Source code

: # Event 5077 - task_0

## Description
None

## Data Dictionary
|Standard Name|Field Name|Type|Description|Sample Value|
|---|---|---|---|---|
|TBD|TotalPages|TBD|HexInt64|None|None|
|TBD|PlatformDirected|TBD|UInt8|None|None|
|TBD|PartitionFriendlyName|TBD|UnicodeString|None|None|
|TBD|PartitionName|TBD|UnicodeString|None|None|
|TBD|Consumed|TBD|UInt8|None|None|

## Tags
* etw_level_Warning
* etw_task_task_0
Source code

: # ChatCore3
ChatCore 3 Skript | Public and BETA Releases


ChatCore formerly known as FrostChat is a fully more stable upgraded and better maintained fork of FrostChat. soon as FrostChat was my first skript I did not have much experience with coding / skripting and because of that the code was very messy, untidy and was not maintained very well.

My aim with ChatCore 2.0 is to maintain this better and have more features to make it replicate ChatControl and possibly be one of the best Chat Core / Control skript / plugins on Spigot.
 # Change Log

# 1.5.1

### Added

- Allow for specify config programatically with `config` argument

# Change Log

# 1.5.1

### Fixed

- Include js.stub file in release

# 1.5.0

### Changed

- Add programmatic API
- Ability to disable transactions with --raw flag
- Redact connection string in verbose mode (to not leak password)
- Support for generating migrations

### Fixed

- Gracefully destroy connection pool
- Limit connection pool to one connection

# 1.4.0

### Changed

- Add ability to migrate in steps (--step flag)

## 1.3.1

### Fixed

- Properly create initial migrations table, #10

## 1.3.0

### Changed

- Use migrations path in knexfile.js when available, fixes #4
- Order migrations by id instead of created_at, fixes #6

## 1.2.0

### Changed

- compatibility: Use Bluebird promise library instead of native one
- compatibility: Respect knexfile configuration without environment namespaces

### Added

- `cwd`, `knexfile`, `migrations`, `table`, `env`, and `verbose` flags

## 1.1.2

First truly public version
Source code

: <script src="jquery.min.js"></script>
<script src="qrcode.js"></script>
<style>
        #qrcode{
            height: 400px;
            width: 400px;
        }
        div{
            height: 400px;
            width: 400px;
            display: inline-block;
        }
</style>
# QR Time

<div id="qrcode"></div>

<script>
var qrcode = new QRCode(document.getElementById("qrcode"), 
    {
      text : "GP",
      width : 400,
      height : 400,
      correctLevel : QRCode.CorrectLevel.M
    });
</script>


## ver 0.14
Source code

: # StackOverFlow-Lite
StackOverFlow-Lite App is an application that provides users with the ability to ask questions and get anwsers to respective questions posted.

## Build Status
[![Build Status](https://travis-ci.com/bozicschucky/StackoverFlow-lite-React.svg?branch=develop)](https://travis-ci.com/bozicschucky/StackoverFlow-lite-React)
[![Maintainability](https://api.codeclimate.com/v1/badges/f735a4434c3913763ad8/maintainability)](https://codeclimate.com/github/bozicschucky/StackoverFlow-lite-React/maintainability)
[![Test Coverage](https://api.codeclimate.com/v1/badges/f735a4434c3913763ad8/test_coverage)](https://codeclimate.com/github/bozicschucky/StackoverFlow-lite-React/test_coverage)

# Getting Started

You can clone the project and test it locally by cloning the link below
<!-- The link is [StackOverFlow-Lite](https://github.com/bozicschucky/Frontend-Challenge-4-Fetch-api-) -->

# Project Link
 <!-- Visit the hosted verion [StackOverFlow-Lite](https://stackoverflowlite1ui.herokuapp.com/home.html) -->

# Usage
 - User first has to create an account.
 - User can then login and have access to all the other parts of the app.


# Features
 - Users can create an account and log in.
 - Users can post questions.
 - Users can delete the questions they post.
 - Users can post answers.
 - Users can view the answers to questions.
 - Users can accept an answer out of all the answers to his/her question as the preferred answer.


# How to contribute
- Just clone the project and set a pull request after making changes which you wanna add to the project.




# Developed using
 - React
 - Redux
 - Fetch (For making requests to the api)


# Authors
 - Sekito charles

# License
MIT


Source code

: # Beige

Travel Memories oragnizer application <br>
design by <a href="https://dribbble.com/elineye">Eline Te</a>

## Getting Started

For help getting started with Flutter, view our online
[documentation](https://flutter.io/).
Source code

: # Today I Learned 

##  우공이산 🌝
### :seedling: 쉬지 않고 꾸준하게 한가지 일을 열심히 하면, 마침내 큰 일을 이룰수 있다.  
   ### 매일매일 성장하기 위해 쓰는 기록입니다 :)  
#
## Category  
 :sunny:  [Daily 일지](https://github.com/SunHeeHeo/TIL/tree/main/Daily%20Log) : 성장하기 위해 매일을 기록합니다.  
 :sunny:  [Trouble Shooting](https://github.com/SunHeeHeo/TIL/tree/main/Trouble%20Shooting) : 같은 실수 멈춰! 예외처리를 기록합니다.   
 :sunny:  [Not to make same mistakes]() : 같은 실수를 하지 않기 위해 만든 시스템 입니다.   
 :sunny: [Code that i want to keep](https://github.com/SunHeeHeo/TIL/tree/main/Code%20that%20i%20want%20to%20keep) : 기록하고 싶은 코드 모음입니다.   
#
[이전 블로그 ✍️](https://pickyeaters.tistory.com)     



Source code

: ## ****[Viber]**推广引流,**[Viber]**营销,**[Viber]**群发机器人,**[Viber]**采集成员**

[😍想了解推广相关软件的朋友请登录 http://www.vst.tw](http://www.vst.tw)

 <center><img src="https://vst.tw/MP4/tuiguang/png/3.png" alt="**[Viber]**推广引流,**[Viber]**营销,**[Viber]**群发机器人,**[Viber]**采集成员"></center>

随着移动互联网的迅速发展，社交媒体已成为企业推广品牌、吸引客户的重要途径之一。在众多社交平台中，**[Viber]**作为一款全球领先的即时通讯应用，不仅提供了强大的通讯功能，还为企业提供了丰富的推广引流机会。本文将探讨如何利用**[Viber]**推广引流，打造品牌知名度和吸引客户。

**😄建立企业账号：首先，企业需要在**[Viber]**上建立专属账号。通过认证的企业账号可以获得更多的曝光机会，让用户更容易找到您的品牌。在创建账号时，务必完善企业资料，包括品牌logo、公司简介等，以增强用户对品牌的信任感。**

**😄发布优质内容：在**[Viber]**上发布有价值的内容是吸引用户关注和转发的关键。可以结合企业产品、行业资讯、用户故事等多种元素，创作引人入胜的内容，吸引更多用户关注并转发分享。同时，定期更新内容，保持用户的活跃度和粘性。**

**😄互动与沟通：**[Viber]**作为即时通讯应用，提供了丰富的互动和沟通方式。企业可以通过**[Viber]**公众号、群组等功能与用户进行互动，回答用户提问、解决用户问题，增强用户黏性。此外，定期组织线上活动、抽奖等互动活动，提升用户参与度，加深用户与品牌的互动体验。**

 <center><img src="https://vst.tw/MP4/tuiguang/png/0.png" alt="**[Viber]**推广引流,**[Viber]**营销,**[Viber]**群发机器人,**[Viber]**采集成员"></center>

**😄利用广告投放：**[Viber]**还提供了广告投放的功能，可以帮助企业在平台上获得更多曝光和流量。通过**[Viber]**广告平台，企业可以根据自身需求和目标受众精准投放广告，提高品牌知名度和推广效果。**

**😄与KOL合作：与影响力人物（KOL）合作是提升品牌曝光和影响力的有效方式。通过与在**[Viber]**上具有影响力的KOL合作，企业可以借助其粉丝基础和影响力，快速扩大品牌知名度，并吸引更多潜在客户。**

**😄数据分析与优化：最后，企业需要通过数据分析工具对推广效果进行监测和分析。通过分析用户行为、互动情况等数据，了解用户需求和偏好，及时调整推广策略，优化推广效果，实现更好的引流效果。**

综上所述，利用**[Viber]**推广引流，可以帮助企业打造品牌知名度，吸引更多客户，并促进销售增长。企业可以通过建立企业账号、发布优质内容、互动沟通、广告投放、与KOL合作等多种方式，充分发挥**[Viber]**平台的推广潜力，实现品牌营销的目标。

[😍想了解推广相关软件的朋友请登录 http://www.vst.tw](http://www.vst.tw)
* * *
• Exercise directions: Send back exactly, with nothing added, the lines from the first line of the material above through the line holding "ChatCore 3 Skript | Public and BETA Releases"; both ends are included.

• Solution below:
Source code

: # Event 5077 - task_0

## Description
None

## Data Dictionary
|Standard Name|Field Name|Type|Description|Sample Value|
|---|---|---|---|---|
|TBD|TotalPages|TBD|HexInt64|None|None|
|TBD|PlatformDirected|TBD|UInt8|None|None|
|TBD|PartitionFriendlyName|TBD|UnicodeString|None|None|
|TBD|PartitionName|TBD|UnicodeString|None|None|
|TBD|Consumed|TBD|UInt8|None|None|

## Tags
* etw_level_Warning
* etw_task_task_0
Source code

: # ChatCore3
ChatCore 3 Skript | Public and BETA Releases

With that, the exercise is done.